Batting .275, Davis isn't hurting his team. With 10 home runs, he finds himself tied for second on the team with B.J. Surhoff, six behind club leader Rafael Palmeiro. However, Davis has received fewer at-bats than any regular player except outfielder Jeffrey Hammonds -- currently on the disabled list with a back condition -- and time-share catchers Lenny Webster and Chris Hoiles. Nearly half of his 39 hits have gone for extra bases and his .556 slugging percentage leads everyone, including Palmeiro.

During spring training Miller projected 100 games for Davis. Entering tonight's series opener against the Toronto Blue Jays, he has played 46 of 65 games and started 37. The elbow has proved as much a limitation as the aftereffects of chemotherapy.

"I didn't anticipate anything because when you go through what I went through, you don't want to set yourself up for failure," Davis says.

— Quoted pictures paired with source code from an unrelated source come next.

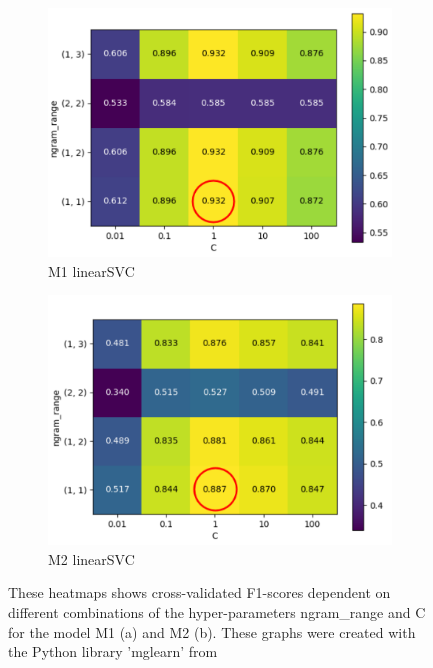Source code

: \begin{figure}[ht]
 \begin{subfigure}{0.5\textwidth}
   \centering
   \includegraphics[width=0.9\linewidth]{img/m1_F1_ngram_C_heatmap_w_Circle.pdf}
   \caption{M1 linearSVC}
   \label{fig:m1_heatmap}
\end{subfigure}
\begin{subfigure}{0.5\textwidth}
   \centering
   \includegraphics[width=0.9\linewidth]{img/m2_ngram_C_heatmap_new_w_circle.pdf}
   \caption{M2 linearSVC}
   \label{fig:m2_heatmap}
 \end{subfigure}
\caption{These heatmaps shows cross-validated F1-scores dependent on different combinations of the hyper-parameters ngram\_range and C for the model M1 (a) and M2 (b). These graphs were created with the Python library 'mglearn' from \parencite{Guido2016}}
\label{fig:heatmaps}
\end{figure}

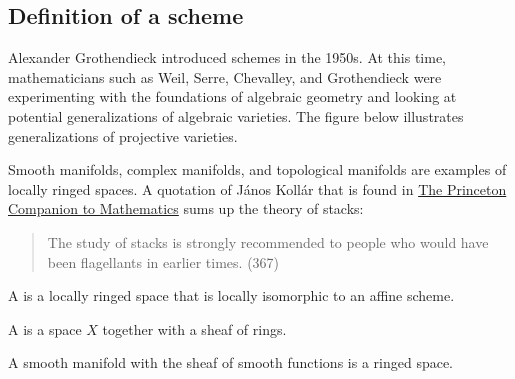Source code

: \documentclass [11 pt, oneside] {article}
\begin{document}
\subsection{Definition of a scheme}
Alexander Grothendieck introduced schemes in the 1950s. At this time, mathematicians such as Weil, Serre, Chevalley, and Grothendieck were experimenting with the foundations of algebraic geometry and looking at potential generalizations of algebraic varieties. The figure below illustrates generalizations of projective varieties.
\begin{center}
\end{center}

Smooth manifolds, complex manifolds, and topological manifolds are examples of locally ringed spaces.
A quotation of János Kollár that is found in \ul{The Princeton Companion to Mathematics} sums up the theory of stacks: 
\begin{quote}
	\small 
	The study of stacks is strongly recommended to people who would have been flagellants in earlier times. (367)
\end{quote}

\begin{definition}[ ]\label{}\text{}
A  is a locally ringed space that is locally isomorphic to an affine scheme.
\end{definition}

\begin{definition}[ ]\label{}\text{}
A  is a space $X$ together with a sheaf of rings.
\end{definition}

\begin{example}\label{}\text{}
	A smooth manifold with the sheaf of smooth functions is a ringed space.
\end{example}
\end{document}
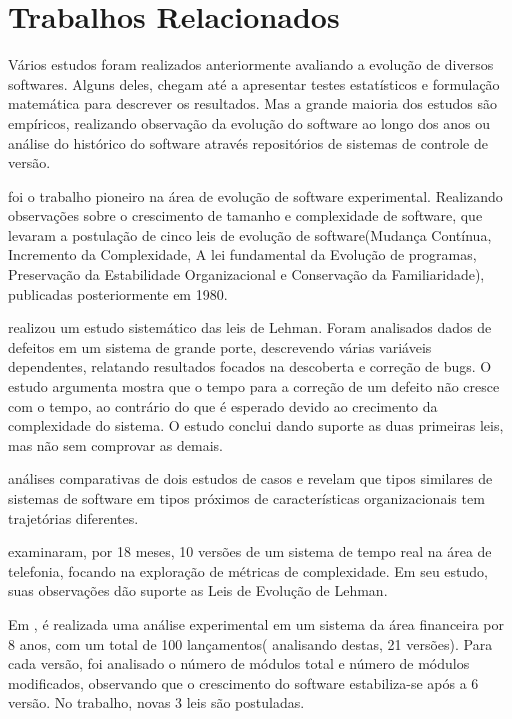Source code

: \chapter{Trabalhos Relacionados}
\label{chapter:trabalhosRelacionados}

Vários estudos foram realizados anteriormente avaliando a evolução de diversos softwares. Alguns deles, chegam até a apresentar testes estatísticos e formulação matemática para descrever os resultados. Mas a grande maioria dos estudos são empíricos, realizando observação da evolução do software ao longo dos anos ou análise do histórico do software através repositórios de sistemas de controle de versão.

\cite{belady1976model} foi o trabalho pioneiro na área de evolução de software experimental. Realizando observações sobre o crescimento  de tamanho e complexidade de software, que levaram a postulação de cinco leis de evolução de software(Mudança Contínua, Incremento da Complexidade, A lei fundamental da Evolução de programas, Preservação da Estabilidade Organizacional e Conservação da Familiaridade), publicadas posteriormente em 1980.

\cite{chong1986empirical,yuen1987statistical,chong1988analyzing} realizou um estudo sistemático das leis de Lehman. Foram analisados dados de defeitos em um sistema de grande porte, descrevendo várias variáveis dependentes, relatando resultados focados na descoberta e correção de bugs. O estudo argumenta mostra que o tempo para a correção de um defeito não cresce com o tempo, ao contrário do que é esperado devido ao crecimento da complexidade do sistema. O estudo conclui dando suporte as duas primeiras leis, mas não sem comprovar as demais.

\cite{bendifallah1987understanding} análises comparativas de dois estudos de casos e revelam que tipos similares de sistemas de software em tipos próximos de características organizacionais tem trajetórias diferentes.

\cite{cook1994real} examinaram, por 18 meses, 10 versões de um sistema de tempo real na área de telefonia, focando na exploração de métricas de complexidade. Em seu estudo, suas observações dão suporte as Leis de Evolução de Lehman.

Em \cite{lehman1996laws}, é realizada uma análise experimental em um sistema da área financeira por 8 anos, com um total de 100 lançamentos( analisando destas, 21 versões). Para cada versão, foi analisado o número de módulos total e número de módulos modificados, observando que o crescimento do software estabiliza-se após a 6 versão. No trabalho, novas 3 leis são postuladas.

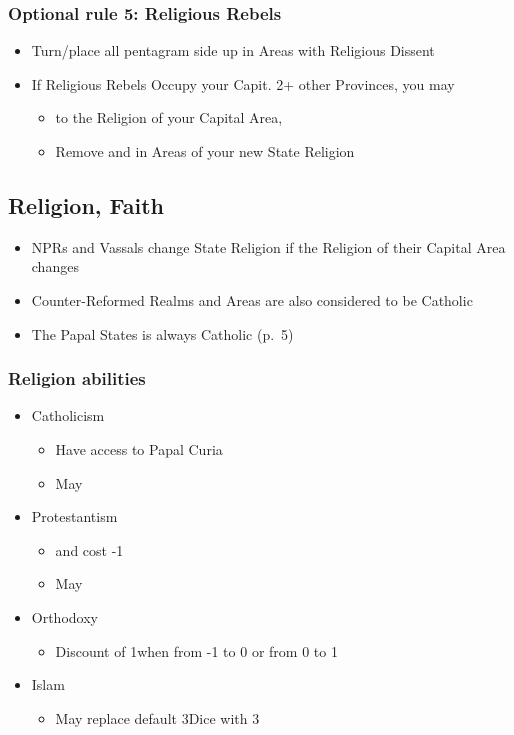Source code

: \documentclass[10pt]{article}
\begin{document}
\subsubsection*{Optional rule 5: Religious Rebels}
\begin{itemize}
	\item Turn/place all \rebeltowns pentagram side up in Areas with Religious Dissent
	\item If Religious Rebels Occupy your Capit.  2+ other Provinces, you may
	\begin{itemize}
		\item {} to the Religion of your Capital Area, 
		\item Remove \rebels and \rebeltowns in Areas of your new State Religion
	\end{itemize}
\end{itemize}

\subsection*{Religion, Faith }
\begin{itemize}
	\item NPRs and Vassals change State Religion if the Religion of their Capital Area changes
	\item Counter-Reformed Realms and Areas are also considered to be Catholic
	\item The \guilsinglright Papal States is always Catholic (p.~5)
\end{itemize}

\subsubsection*{Religion abilities}
\begin{itemize}
	\item Catholicism
	\begin{itemize}
		\item Have access to Papal Curia
		\item May 
	\end{itemize}
	\item Protestantism
	\begin{itemize}
		\item {} and  cost -1\adminpower
		\item May 
	\end{itemize}
	\item{Orthodoxy}
	\begin{itemize}
		\item Discount of 1\adminpower when  from -1 to 0 or from 0 to 1
	\end{itemize}
	\item{Islam}
	\begin{itemize}
		\item May replace default 3\infantry Dice with 3\cavalry
	\end{itemize}
\end{itemize}
\end{document}
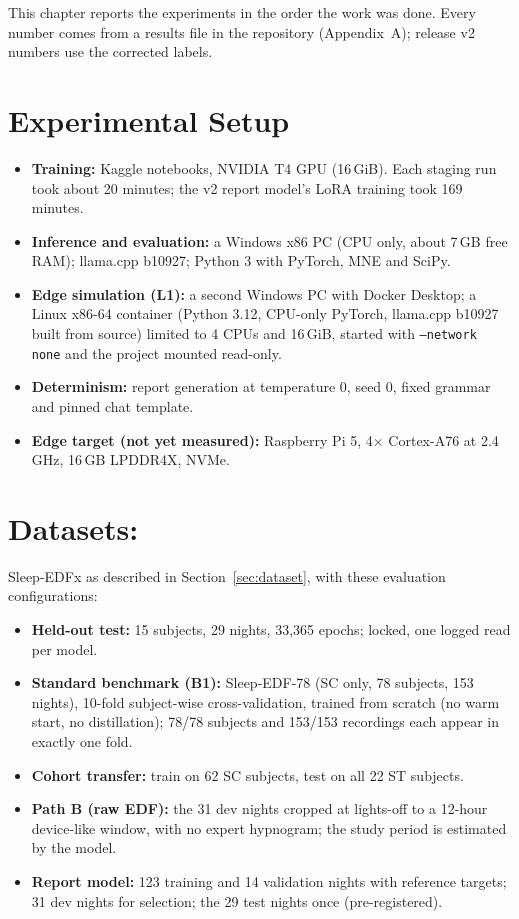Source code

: \label{chap.4}
This chapter reports the experiments in the order the work was done. Every number comes from a results file in the
repository (Appendix~A); release v2 numbers use the corrected labels.

\section{Experimental Setup}

\begin{itemize}
  \item \textbf{Training:} Kaggle notebooks, NVIDIA T4 GPU (16\,GiB). Each staging run took about 20 minutes; the v2
  report model's LoRA training took 169 minutes.
  \item \textbf{Inference and evaluation:} a Windows x86 PC (CPU only, about 7\,GB free RAM); llama.cpp b10927;
  Python 3 with PyTorch, MNE and SciPy.
  \item \textbf{Edge simulation (L1):} a second Windows PC with Docker Desktop; a Linux x86-64 container (Python
  3.12, CPU-only PyTorch, llama.cpp b10927 built from source) limited to 4 CPUs and 16\,GiB, started with
  \texttt{--network none} and the project mounted read-only.
  \item \textbf{Determinism:} report generation at temperature 0, seed 0, fixed grammar and pinned chat template.
  \item \textbf{Edge target (not yet measured):} Raspberry Pi 5, 4$\times$ Cortex-A76 at 2.4\,GHz, 16\,GB LPDDR4X, NVMe.
\end{itemize}

\section{Datasets:}

Sleep-EDFx as described in Section~\ref{sec:dataset}, with these evaluation configurations:
\begin{itemize}
  \item \textbf{Held-out test:} 15 subjects, 29 nights, 33,365 epochs; locked, one logged read per model.
  \item \textbf{Standard benchmark (B1):} Sleep-EDF-78 (SC only, 78 subjects, 153 nights), 10-fold subject-wise
  cross-validation, trained from scratch (no warm start, no distillation); 78/78 subjects and 153/153 recordings
  each appear in exactly one fold.
  \item \textbf{Cohort transfer:} train on 62 SC subjects, test on all 22 ST subjects.
  \item \textbf{Path B (raw EDF):} the 31 dev nights cropped at lights-off to a 12-hour device-like window, with no
  expert hypnogram; the study period is estimated by the model.
  \item \textbf{Report model:} 123 training and 14 validation nights with reference targets; 31 dev nights for
  selection; the 29 test nights once (pre-registered).
\end{itemize}

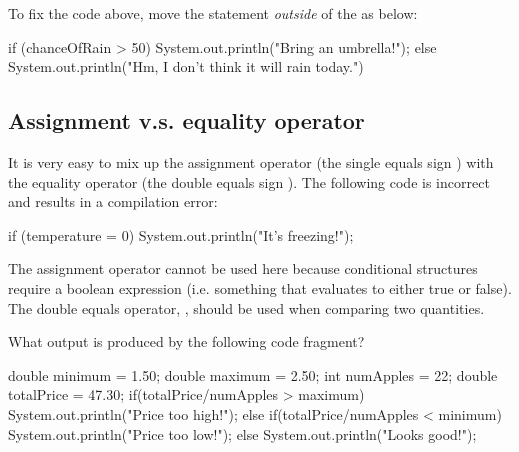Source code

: \noindent To fix the code above, move the  statement \emph{outside} of the  as below:

\begin{code}
if (chanceOfRain > 50) 
{
    System.out.println("Bring an umbrella!");
} 
else 
{
    System.out.println("Hm, I don't think it will rain today.")
}
\end{code}

\subsection{Assignment v.s. equality operator}
It is very easy to mix up the assignment operator (the single equals sign \ic{=}) with the equality operator (the double equals sign \ic{==}). The following code is incorrect and results in a compilation error:

\begin{code}
if (temperature = 0) 
{
    System.out.println("It's freezing!");
}
\end{code}

\noindent The assignment operator cannot be used here because conditional structures require a boolean expression (i.e. something that evaluates to either true or false). The double equals operator, \ic{==}, should be used when comparing two quantities.

\exercisesection



\begin{exercise}
What output is produced by the following code fragment?

\begin{code}
double minimum = 1.50;
double maximum = 2.50;
int numApples = 22;
double totalPrice = 47.30;
if(totalPrice/numApples > maximum)
{
    System.out.println("Price too high!");
}
else if(totalPrice/numApples < minimum)
{
    System.out.println("Price too low!");
}
else
{
    System.out.println("Looks good!");
}
\end{code}
\end{exercise}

"I really don't feel like I can fail. I guess the more appropriate word is 'disappointment.' You don't know how everybody is going to react. I couldn't ask for much more. I still feel like I can be productive. Under the circumstances, who would have thought I could be second on the team in home runs at this point with the limited at-bats I've had?"

Miller has batted Davis second, seventh and everywhere in between. He also has used Davis as a model for hitters who "feel" for pitches.

"Eric might miss a breaking ball by a foot but he's going to kick up dirt and wrench himself around. A pitcher looks at that and has to wonder," says Miller.

Davis sees no reason to hold anything back. He is one of the Orioles' 12 pending free agents, but that is hardly his primary motivation.

A year ago, the most relevant statistic to Davis and his family was chance of survival. When Johns Hopkins oncologist Dr. Keith Lillemoe began the June 13 operation, he at first thought his patient's lymph nodes had been infected by the disease, which would have made any prognosis grave. Instead, the nodes were inflamed. Less than three months later, Davis returned to the team while undergoing chemotherapy.